Tinggallah Hafiz sebatang kara,
ia sangat menyesal telah sembunyi-sembunyi sekolah, dan bergulat dengan
berbagai pertanyaan. Seandainya aku hafal Al-Quran, benarkah Allah takkan
membiarkanku sebatang kara? Benarkah itu berarti Kakek takkan meninggal dunia?
Benarkah dengan menghafal Al-Quran, aku mempersembahkan mahkota cahaya untuk
ayah dan bunda di surga? Rasa kehilangan yang mendalam terhadap
kakeknya membuat kondisi Hafiz menjadi labil, bahkan ia merasa hapalan qurannya
hilang.
Pada
akhirnya ia bisa menghatamkan hapalannya sebanyak 30 juz (Halaman 244), berkat
Pak Jafar seorang guru yang mendorong Hafiz untuk belajar dan menghatamkan Al
Quran di pesantren Al habib yang berada di kota. Hafiz sang penghapal Quran
telah menemukan berbagai keajaiban dari Al Quran, salah satunya selalu
dimudahkan dalam setiap urusan yang dihadapinya.
Novel
keluarga ini memberi banyak inspirasi bagi pembaca, tak salah jika Noura Book memilih
jadi jawara dalam ajang Noura book Academy.

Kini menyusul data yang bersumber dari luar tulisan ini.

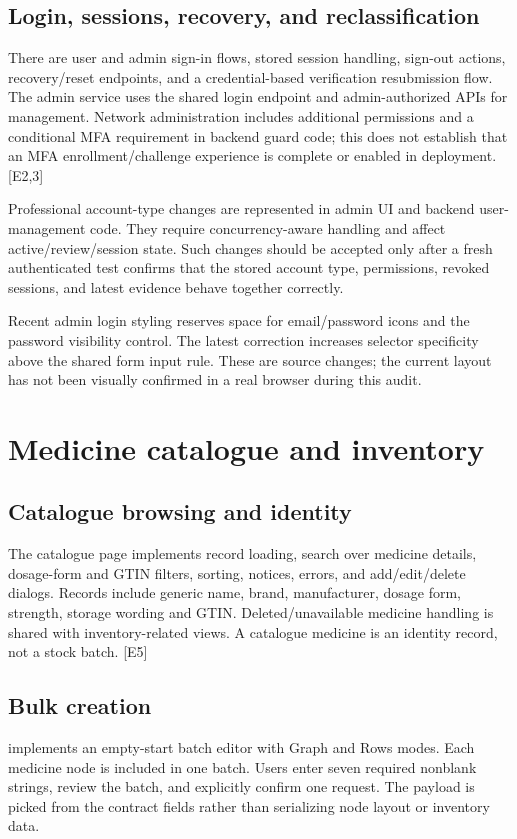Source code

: \documentclass[11pt,a4paper]{article}
\newcommand{\source}[1]{{\small\path{#1}}}
\newcommand{\evidence}[1]{\textcolor{muted}{[E#1]}}
\begin{document}
\subsection{Login, sessions, recovery, and reclassification}
There are user and admin sign-in flows, stored session handling, sign-out actions, recovery/reset endpoints, and a credential-based verification resubmission flow. The admin service uses the shared login endpoint and admin-authorized APIs for management. Network administration includes additional permissions and a conditional MFA requirement in backend guard code; this does not establish that an MFA enrollment/challenge experience is complete or enabled in deployment. \evidence{2,3}

Professional account-type changes are represented in admin UI and backend user-management code. They require concurrency-aware handling and affect active/review/session state. Such changes should be accepted only after a fresh authenticated test confirms that the stored account type, permissions, revoked sessions, and latest evidence behave together correctly.

Recent admin login styling reserves space for email/password icons and the password visibility control. The latest correction increases selector specificity above the shared form input rule. These are source changes; the current layout has not been visually confirmed in a real browser during this audit.

\section{Medicine catalogue and inventory}
\subsection{Catalogue browsing and identity}
The catalogue page implements record loading, search over medicine details, dosage-form and GTIN filters, sorting, notices, errors, and add/edit/delete dialogs. Records include generic name, brand, manufacturer, dosage form, strength, storage wording and GTIN. Deleted/unavailable medicine handling is shared with inventory-related views. A catalogue medicine is an identity record, not a stock batch. \evidence{5}

\subsection{Bulk creation}
\source{BulkMedicineEditor.tsx} implements an empty-start batch editor with Graph and Rows modes. Each medicine node is included in one batch. Users enter seven required nonblank strings, review the batch, and explicitly confirm one request. The payload is picked from the contract fields rather than serializing node layout or inventory data.
\end{document}
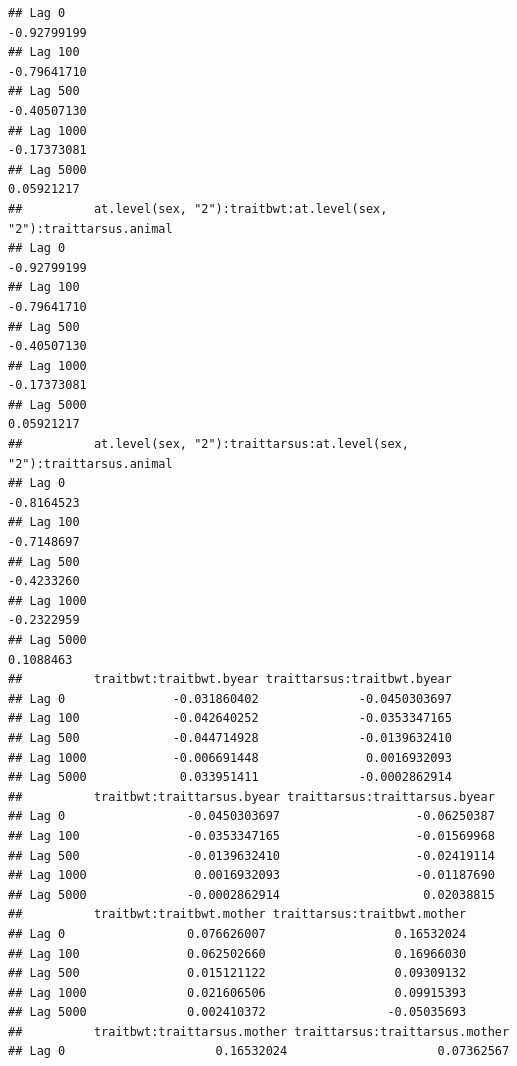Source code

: \documentclass[
  12pt,
]{book}
\begin{document}
\begin{verbatim}
## Lag 0                                                          -0.92799199
## Lag 100                                                        -0.79641710
## Lag 500                                                        -0.40507130
## Lag 1000                                                       -0.17373081
## Lag 5000                                                        0.05921217
##          at.level(sex, "2"):traitbwt:at.level(sex, "2"):traittarsus.animal
## Lag 0                                                          -0.92799199
## Lag 100                                                        -0.79641710
## Lag 500                                                        -0.40507130
## Lag 1000                                                       -0.17373081
## Lag 5000                                                        0.05921217
##          at.level(sex, "2"):traittarsus:at.level(sex, "2"):traittarsus.animal
## Lag 0                                                              -0.8164523
## Lag 100                                                            -0.7148697
## Lag 500                                                            -0.4233260
## Lag 1000                                                           -0.2322959
## Lag 5000                                                            0.1088463
##          traitbwt:traitbwt.byear traittarsus:traitbwt.byear
## Lag 0               -0.031860402              -0.0450303697
## Lag 100             -0.042640252              -0.0353347165
## Lag 500             -0.044714928              -0.0139632410
## Lag 1000            -0.006691448               0.0016932093
## Lag 5000             0.033951411              -0.0002862914
##          traitbwt:traittarsus.byear traittarsus:traittarsus.byear
## Lag 0                 -0.0450303697                   -0.06250387
## Lag 100               -0.0353347165                   -0.01569968
## Lag 500               -0.0139632410                   -0.02419114
## Lag 1000               0.0016932093                   -0.01187690
## Lag 5000              -0.0002862914                    0.02038815
##          traitbwt:traitbwt.mother traittarsus:traitbwt.mother
## Lag 0                 0.076626007                  0.16532024
## Lag 100               0.062502660                  0.16966030
## Lag 500               0.015121122                  0.09309132
## Lag 1000              0.021606506                  0.09915393
## Lag 5000              0.002410372                 -0.05035693
##          traitbwt:traittarsus.mother traittarsus:traittarsus.mother
## Lag 0                     0.16532024                     0.07362567

\end{verbatim}
\end{document}

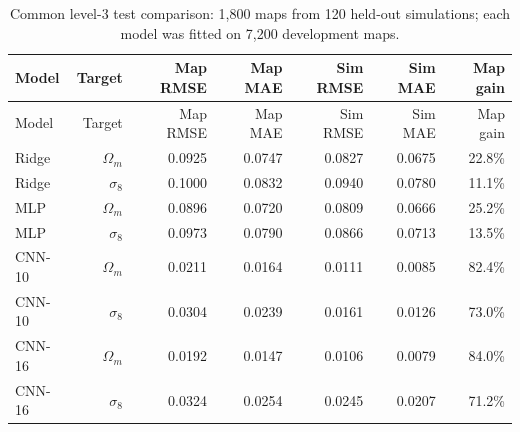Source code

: \begingroup\footnotesize\setlength{\tabcolsep}{3pt}\renewcommand{\arraystretch}{1.05}
\begin{longtable}{lrrrrrr}
\caption{Common level-3 test comparison: 1,800 maps from 120 held-out simulations; each model was fitted on 7,200 development maps.}\label{tab:common}\\
\toprule
Model & Target & Map RMSE & Map MAE & Sim RMSE & Sim MAE & Map gain \\
\midrule
\endfirsthead
\toprule
Model & Target & Map RMSE & Map MAE & Sim RMSE & Sim MAE & Map gain \\
\midrule\endhead
\bottomrule\endfoot
Ridge & $\Omega_m$ & 0.0925 & 0.0747 & 0.0827 & 0.0675 & 22.8\% \\
Ridge & $\sigma_8$ & 0.1000 & 0.0832 & 0.0940 & 0.0780 & 11.1\% \\
MLP & $\Omega_m$ & 0.0896 & 0.0720 & 0.0809 & 0.0666 & 25.2\% \\
MLP & $\sigma_8$ & 0.0973 & 0.0790 & 0.0866 & 0.0713 & 13.5\% \\
CNN-10 & $\Omega_m$ & 0.0211 & 0.0164 & 0.0111 & 0.0085 & 82.4\% \\
CNN-10 & $\sigma_8$ & 0.0304 & 0.0239 & 0.0161 & 0.0126 & 73.0\% \\
CNN-16 & $\Omega_m$ & 0.0192 & 0.0147 & 0.0106 & 0.0079 & 84.0\% \\
CNN-16 & $\sigma_8$ & 0.0324 & 0.0254 & 0.0245 & 0.0207 & 71.2\% \\
\end{longtable}\endgroup
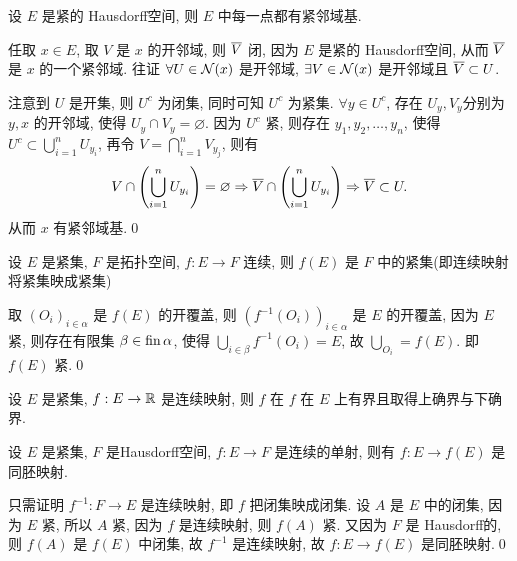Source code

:      \begin{Proposition}
          设 $ E $ 是紧的 Hausdorff空间, 则 $ E $ 中每一点都有紧邻域基.
     \end{Proposition}

     \begin{Proof}
          任取 $ x\in E $, 取 $ V $ 是 $ x $ 的开邻域, 则 $ \baro{V} $ 闭, 因为 $ E $ 是紧的 Hausdorff空间, 从而 $ \baro{V} $ 是 $ x $ 的一个紧邻域. 往证 $ \forall U\in\CN(x) $ 是开邻域, $ \exists V\in\CN(x) $ 是开邻域且 $ \baro{V}\subset U $. 
          
          注意到 $ U $ 是开集, 则 $ U^{c} $ 为闭集, 同时可知 $ U^{c} $ 为紧集. $ \forall y\in U^{c} $, 存在  $ U_{y}, V_{y} $分别为 $ y, x $ 的开邻域, 使得 $ U_{y}\cap V_{y}=\varnothing $. 因为 $ U^{c} $ 紧, 则存在 $ y_{1}, y_{2}, \dots, y_{n} $, 使得 $ U^{c}\subset \bigcup_{i=1}^{n}U_{y_{i}} $, 再令 $ V=\bigcap_{i=1}^{n}V_{y_{j}} $, 则有
          \[
               V\cap\left( \bigcup_{i=1}^{n}U_{y_{i}} \right)=\varnothing\Rightarrow \baro{V}\cap\left( \bigcup_{i=1}^{n}U_{y_{i}} \right)\Rightarrow \baro{V}\subset U.
          \]
          从而 $ x $ 有紧邻域基.\qed
     \end{Proof}

     \begin{Proposition}
          设 $ E $ 是紧集,  $ F $ 是拓扑空间,  $ f:E\to F $ 连续, 则 $ f(E) $ 是 $ F $ 中的紧集(即连续映射将紧集映成紧集)
     \end{Proposition}

     \begin{Proof}
          取 $ (O_{i})_{i\in\alpha} $ 是 $ f(E) $ 的开覆盖, 则 $ (f^{-1}(O_{i}))_{i\in\alpha} $ 是 $ E $ 的开覆盖, 因为 $ E $ 紧, 则存在有限集 $ \beta\in\fin\alpha $, 使得 $ \bigcup_{i\in\beta}f^{-1}(O_{i})=E $, 故 $ \bigcup_{O_{i}}=f(E) $. 即 $ f(E) $ 紧.\qed
     \end{Proof}

     \begin{Corollary}
          设 $ E $ 是紧集, $ f:E\to\R $ 是连续映射, 则 $ f $ 在 $ f $ 在 $ E $ 上有界且取得上确界与下确界.
     \end{Corollary}

     \begin{Proposition}
          设 $ E $ 是紧集,  $ F $ 是Hausdorff空间,  $ f:E\to F $ 是连续的单射, 则有 $ f:E\to f(E) $ 是同胚映射.
     \end{Proposition}

     \begin{Proof}
          只需证明 $ f^{-1}:F\to E $ 是连续映射, 即 $ f $ 把闭集映成闭集. 设 $ A $ 是 $ E $ 中的闭集, 因为 $ E $ 紧, 所以 $ A $ 紧, 因为 $ f $ 是连续映射, 则 $ f(A) $ 紧. 又因为 $ F $ 是 Hausdorff的, 则 $ f(A) $ 是 $ f(E) $ 中闭集, 故 $ f^{-1} $ 是连续映射, 故 $ f:E\to f(E) $ 是同胚映射.\qed
     \end{Proof}

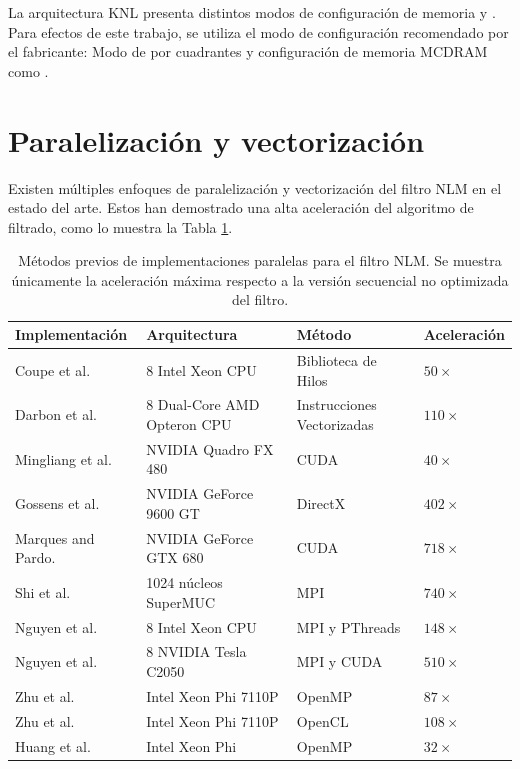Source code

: {La arquitectura KNL presenta distintos modos de configuraci\'on de memoria y . Para efectos de este trabajo, se utiliza el modo de configuraci\'on recomendado por el fabricante: Modo de  por cuadrantes y configuraci\'on de memoria MCDRAM como .


\section{Paralelizaci\'on y vectorizaci\'on}
\label{ch:marco_parallel}

Existen m\'ultiples enfoques de paralelizaci\'on y vectorizaci\'on del filtro NLM en el estado del arte. Estos han demostrado una alta aceleraci\'on del algoritmo de filtrado, como lo muestra la Tabla \ref{method_table}. 


\begin{table}
\caption[Estado del arte en paralelizaciones del filtro NLM]{M\'etodos previos de implementaciones paralelas para el filtro NLM. Se muestra \'unicamente la aceleraci\'on m\'axima respecto a la versi\'on secuencial no optimizada del filtro.}
\begin{tabularx}{1\linewidth}{X X X X} 
\hline
Implementaci\'on & Arquitectura & M\'etodo & Aceleraci\'on \\ [0.5ex]
 \hline\hline
 Coupe et al. \cite{coupe2006fast} &  8 Intel Xeon CPU & Biblioteca de Hilos & $50\times$\\
 Darbon et al. \cite{Darbon2008} &  8 Dual-Core AMD Opteron CPU & Instrucciones Vectorizadas & $110\times$\\
 Mingliang et al. \cite{mingliang2016medical} &  NVIDIA Quadro FX 480 & CUDA & $40\times$\\
Gossens et al. \cite{goossens2010gpu} &  NVIDIA GeForce 9600 GT & DirectX & $402\times$\\
Marques and Pardo. \cite{marques2013implementation} &  NVIDIA GeForce GTX 680 & CUDA & $718\times$\\ 
Shi et al. \cite{shi2015optimized} &   1024 n\'ucleos SuperMUC & MPI & $740\times$\\
Nguyen et al. \cite{nguyen2016medical} &   8 Intel Xeon CPU & MPI y PThreads & $148\times$\\
Nguyen et al. \cite{nguyen2016medical} &   8 NVIDIA Tesla C2050 & MPI y CUDA & $510\times$\\
Zhu et al. \cite{zhu2016parallel} &  Intel Xeon Phi 7110P & OpenMP & $87\times$\\
Zhu et al. \cite{zhu2016parallel} &  Intel Xeon Phi 7110P & OpenCL & $108\times$\\
Huang et al. \cite{huang2017parallel} &  Intel Xeon Phi & OpenMP & $32\times$\\
\end{tabularx}
\label{method_table}
\end{table}

}
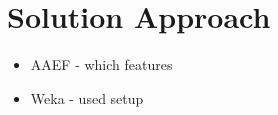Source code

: \section{Solution Approach}

\begin{itemize}
    \item AAEF - which features
	\item Weka - used setup
\end{itemize}



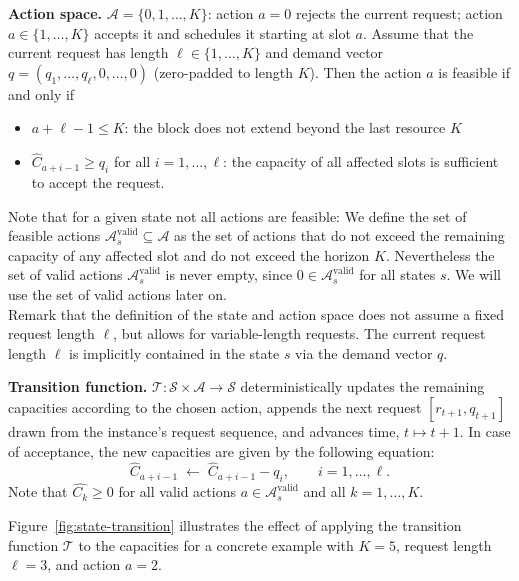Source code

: \textbf{Action space.} $\mathcal{A} = \{0,1,\dots,K\}$: action $a=0$ rejects the current request; action $a \in \{1,\dots,K\}$ accepts it and schedules it starting at slot $a$.
Assume that the current request has length $\ell \in \{1,\dots,K\}$ and demand vector $q = (q_1,\dots,q_\ell,0,\dots,0)$ (zero-padded to length $K$). Then the action $a$ is feasible if and only if 
\begin{itemize}
 \item $a+\ell-1 \le K$: the block does not extend beyond the last resource $K$
 \item $\hat C_{a+i-1} \ge q_i$ for all $i=1,\dots,\ell$: the capacity of all affected slots is sufficient to accept the request.
\end{itemize} 
Note that for a given state not all actions are feasible: We define the  set of feasible actions $\mathcal{A}_s^{\text{valid}} \subseteq \mathcal{A}$ as the set of actions that do not exceed the remaining capacity of any affected slot and do not exceed the horizon $K$.
Nevertheless the set of valid actions $\mathcal{A}_s^{\text{valid}}$ is never empty, since $0 \in \mathcal{A}_s^{\text{valid}}$ for all states $s$.
We will use the set of valid actions later on.\\
Remark that the definition of the state and action space does not assume a fixed request length $\ell$, but allows for variable-length requests. The current request length $\ell$ is implicitly contained in the state $s$ via the demand vector $q$.

\textbf{Transition function.} $\mathcal{T}: \mathcal{S} \times \mathcal{A} \to \mathcal{S}$
deterministically updates the remaining capacities according to the chosen action, appends the next request
$[r_{t+1}, q_{t+1}]$ drawn from the instance's request sequence, and advances time, $t \mapsto t+1$. 
In case of acceptance, the new capacities are given by the following equation:
\[
  \hat C_{a+i-1} \;\leftarrow\; \hat C_{a+i-1} - q_i, \qquad i = 1,\dots,\ell.
\]
Note that $\hat{C_k} \geq 0$ for all valid actions $a \in \mathcal{A}_s^{\text{valid}}$ and all $k=1,\dots,K$.

Figure~\ref{fig:state-transition} illustrates the effect of applying the transition function $\mathcal{T}$ to the capacities for a concrete example with
$K=5$, request length $\ell=3$, and action $a=2$.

Penulis mampu meramu konflik yang sederhana. Konflik batin pada diri Hafiz antara
pentingnya belajar agama untuk mewujudkan cita-cita orang tua beserta kakeknya
yaitu menjadi penghapal Al Quran serta keinginannya untuk belajar bersama
teman-temannya dan keinginannya untuk menjadi dokter.
Pada
bab pertama penulis mampu membuat pembaca terharu dengan Kiamat Sugranya. Rasa
penasaran untuk menuntaskan bacaan dan menyelami gaya bahasa penulis semakin
besar. Hingga bab terakhirpun pembaca bisa menitikkan airmata tatkala Hafiz
cilik mampu menemukan keajaiban Al Quran.
Memang betul bagusnya sebuah tulisan bukan karena ceritanya, tapi karena
kelihaian penulis dalam meramu kata-kata.